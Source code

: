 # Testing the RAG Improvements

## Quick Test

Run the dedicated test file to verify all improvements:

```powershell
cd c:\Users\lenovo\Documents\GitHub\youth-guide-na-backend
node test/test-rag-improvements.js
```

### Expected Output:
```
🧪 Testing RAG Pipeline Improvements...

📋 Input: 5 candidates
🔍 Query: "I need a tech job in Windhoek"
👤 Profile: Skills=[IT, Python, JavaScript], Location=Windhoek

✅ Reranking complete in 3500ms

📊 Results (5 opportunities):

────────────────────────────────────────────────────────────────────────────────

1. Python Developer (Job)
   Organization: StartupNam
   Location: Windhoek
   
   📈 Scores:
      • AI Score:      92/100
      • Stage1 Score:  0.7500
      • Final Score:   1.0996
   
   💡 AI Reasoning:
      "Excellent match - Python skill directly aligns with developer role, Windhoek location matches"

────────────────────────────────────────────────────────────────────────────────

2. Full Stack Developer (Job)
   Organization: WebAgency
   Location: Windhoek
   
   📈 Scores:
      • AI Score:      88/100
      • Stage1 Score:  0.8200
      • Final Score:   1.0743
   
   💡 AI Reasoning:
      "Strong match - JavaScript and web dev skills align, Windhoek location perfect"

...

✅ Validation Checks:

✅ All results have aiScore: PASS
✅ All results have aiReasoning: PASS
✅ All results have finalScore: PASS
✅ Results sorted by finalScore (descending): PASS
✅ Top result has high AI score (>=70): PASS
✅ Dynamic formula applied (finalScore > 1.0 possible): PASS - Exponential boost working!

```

**YOUR TASK:** Exact retyping of every entry is required.

**ANSWER BOX:**
Source code

: # Testing the RAG Improvements

## Quick Test

Run the dedicated test file to verify all improvements:

```powershell
cd c:\Users\lenovo\Documents\GitHub\youth-guide-na-backend
node test/test-rag-improvements.js
```

### Expected Output:
```
🧪 Testing RAG Pipeline Improvements...

📋 Input: 5 candidates
🔍 Query: "I need a tech job in Windhoek"
👤 Profile: Skills=[IT, Python, JavaScript], Location=Windhoek

✅ Reranking complete in 3500ms

📊 Results (5 opportunities):

────────────────────────────────────────────────────────────────────────────────

1. Python Developer (Job)
   Organization: StartupNam
   Location: Windhoek
   
   📈 Scores:
      • AI Score:      92/100
      • Stage1 Score:  0.7500
      • Final Score:   1.0996
   
   💡 AI Reasoning:
      "Excellent match - Python skill directly aligns with developer role, Windhoek location matches"

────────────────────────────────────────────────────────────────────────────────

2. Full Stack Developer (Job)
   Organization: WebAgency
   Location: Windhoek
   
   📈 Scores:
      • AI Score:      88/100
      • Stage1 Score:  0.8200
      • Final Score:   1.0743
   
   💡 AI Reasoning:
      "Strong match - JavaScript and web dev skills align, Windhoek location perfect"

...

✅ Validation Checks:

✅ All results have aiScore: PASS
✅ All results have aiReasoning: PASS
✅ All results have finalScore: PASS
✅ Results sorted by finalScore (descending): PASS
✅ Top result has high AI score (>=70): PASS
✅ Dynamic formula applied (finalScore > 1.0 possible): PASS - Exponential boost working!

```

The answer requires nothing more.